Our findings demonstrate that WMH burden differentially influences cognition depending on both WMH subtype and stage of cognitive decline. Specifically, DWMH is closely linked with learning and memory impairment, whereas overall WMH burden (Fazekas Total) appears to more strongly affect attention in CN individuals and learning/memory in MCI. This nuanced view of WMH subtypes underscores the importance of precise neuroimaging assessments in early-stage dementia care. Such targeted evaluations could enable more personalized interventions and more accurate prognoses for populations at high risk of vascular-related cognitive impairment, particularly in Southeast Asia.

Author Contributions

Wang Jia Dong James contributed to the concept, design, drafting of the manuscript and statistical analyses. Associate Professor Nagaendran Kandiah, Leow Yi Jin and Ashwati Vipin contributed to the concept, editing of manuscript, and supervision of project. All other authors contributed to editing of the manuscript and data acquisition.

Conflicts of Interest

The authors declare no conflicts of interest related to this study.

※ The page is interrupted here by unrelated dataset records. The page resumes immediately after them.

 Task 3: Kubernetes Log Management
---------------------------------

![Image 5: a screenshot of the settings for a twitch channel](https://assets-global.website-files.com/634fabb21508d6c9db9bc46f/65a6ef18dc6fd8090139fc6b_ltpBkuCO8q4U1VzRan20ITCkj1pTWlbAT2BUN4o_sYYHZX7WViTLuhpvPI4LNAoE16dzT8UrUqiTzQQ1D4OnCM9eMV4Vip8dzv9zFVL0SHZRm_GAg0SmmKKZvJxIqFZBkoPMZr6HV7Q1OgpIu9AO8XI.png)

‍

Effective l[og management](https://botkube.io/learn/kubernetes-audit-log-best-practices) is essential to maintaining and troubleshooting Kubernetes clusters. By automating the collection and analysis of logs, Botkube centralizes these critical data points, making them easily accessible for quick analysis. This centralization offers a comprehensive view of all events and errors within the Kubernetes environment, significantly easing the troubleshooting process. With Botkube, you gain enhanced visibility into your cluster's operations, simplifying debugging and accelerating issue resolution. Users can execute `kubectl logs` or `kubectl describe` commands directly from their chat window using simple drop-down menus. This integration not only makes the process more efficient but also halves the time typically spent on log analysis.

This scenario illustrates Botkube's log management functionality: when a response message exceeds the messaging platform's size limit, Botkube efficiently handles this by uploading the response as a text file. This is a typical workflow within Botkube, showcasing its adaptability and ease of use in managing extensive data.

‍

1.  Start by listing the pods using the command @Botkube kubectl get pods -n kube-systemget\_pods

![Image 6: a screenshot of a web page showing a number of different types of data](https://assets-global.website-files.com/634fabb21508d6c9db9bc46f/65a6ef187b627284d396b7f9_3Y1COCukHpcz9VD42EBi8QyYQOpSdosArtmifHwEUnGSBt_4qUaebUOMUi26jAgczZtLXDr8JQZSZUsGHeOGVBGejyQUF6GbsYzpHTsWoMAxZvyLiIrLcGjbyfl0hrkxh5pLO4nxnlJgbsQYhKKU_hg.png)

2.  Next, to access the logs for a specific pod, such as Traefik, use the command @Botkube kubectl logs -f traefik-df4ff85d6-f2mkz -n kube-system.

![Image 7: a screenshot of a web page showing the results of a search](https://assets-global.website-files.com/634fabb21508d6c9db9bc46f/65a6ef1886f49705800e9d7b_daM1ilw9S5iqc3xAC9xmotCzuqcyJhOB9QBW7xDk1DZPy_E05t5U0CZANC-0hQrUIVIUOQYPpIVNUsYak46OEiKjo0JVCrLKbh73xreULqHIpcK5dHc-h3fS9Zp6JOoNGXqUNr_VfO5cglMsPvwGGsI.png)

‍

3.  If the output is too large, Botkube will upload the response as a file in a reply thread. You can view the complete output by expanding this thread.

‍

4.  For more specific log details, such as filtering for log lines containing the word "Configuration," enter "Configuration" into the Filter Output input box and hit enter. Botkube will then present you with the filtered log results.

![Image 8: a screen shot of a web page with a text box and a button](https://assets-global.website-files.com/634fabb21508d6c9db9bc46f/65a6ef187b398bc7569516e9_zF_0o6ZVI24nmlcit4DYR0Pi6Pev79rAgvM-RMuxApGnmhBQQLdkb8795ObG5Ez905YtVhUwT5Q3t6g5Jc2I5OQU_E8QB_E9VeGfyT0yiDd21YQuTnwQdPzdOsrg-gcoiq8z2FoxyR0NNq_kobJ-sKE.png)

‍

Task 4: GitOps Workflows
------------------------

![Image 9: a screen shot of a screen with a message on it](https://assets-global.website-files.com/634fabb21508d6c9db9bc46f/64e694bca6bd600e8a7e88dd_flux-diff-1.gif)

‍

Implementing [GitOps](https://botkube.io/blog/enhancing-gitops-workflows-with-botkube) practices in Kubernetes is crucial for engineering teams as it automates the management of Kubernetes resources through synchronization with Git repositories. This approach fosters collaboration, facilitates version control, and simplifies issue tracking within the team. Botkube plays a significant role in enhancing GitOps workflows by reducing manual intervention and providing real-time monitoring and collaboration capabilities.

Ethical Statement and Consent

Informed consent was obtained from all patients according to the Declaration of Helsinki and local clinical research regulations, and procedures used in the study were in accordance with ethical guidelines. This study has been approved by the NTU Institutional Review Board (NTU-IRB-2021-1036).

Funding

This project was funded by the Strategic Academic Initiative (SAI) Grant (SP1CLNT900-NTU-A630-PJ-03INP001400A630OOE01) from Lee Kong Chian School of Medicine, Nanyang Technological University, Singapore, Singapore Ministry of Education (MOE) Academic Research Fund (AcRF) Tier 3 Award MOE2017-T3-1-002 and National Medical Research Council, Singapore under its Clinician Scientist Award (MOH-CSAINV18nov-0007). This research project was supported by Nanyang Technological University under the URECA Undergraduate Research Programme. There is no conflict of interest to be declared.